Information
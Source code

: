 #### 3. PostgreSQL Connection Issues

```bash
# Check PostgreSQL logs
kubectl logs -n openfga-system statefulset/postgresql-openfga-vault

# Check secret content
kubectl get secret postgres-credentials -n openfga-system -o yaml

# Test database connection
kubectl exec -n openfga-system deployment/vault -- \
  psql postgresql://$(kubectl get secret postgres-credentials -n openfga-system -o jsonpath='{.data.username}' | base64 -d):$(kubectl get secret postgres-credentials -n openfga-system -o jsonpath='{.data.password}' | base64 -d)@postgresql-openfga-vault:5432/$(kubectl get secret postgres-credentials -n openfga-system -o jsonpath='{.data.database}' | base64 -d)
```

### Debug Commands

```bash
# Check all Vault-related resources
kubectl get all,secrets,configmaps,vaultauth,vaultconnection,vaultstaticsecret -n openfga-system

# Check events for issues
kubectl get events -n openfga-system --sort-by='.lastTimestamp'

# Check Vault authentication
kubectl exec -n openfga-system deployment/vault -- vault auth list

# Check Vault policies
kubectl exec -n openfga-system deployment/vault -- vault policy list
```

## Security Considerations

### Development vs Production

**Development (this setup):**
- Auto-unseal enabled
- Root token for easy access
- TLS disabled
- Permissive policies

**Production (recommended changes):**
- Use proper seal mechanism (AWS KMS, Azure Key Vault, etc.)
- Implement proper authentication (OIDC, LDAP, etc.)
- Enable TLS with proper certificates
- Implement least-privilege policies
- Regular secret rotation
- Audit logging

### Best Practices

The problem
Your answer must be the lines from the one that contains "- Permissive policies" through the last line of the entries above, copied exactly, with no other lines.

Solution for this problem
- Permissive policies

**Production (recommended changes):**
- Use proper seal mechanism (AWS KMS, Azure Key Vault, etc.)
- Implement proper authentication (OIDC, LDAP, etc.)
- Enable TLS with proper certificates
- Implement least-privilege policies
- Regular secret rotation
- Audit logging

### Best Practices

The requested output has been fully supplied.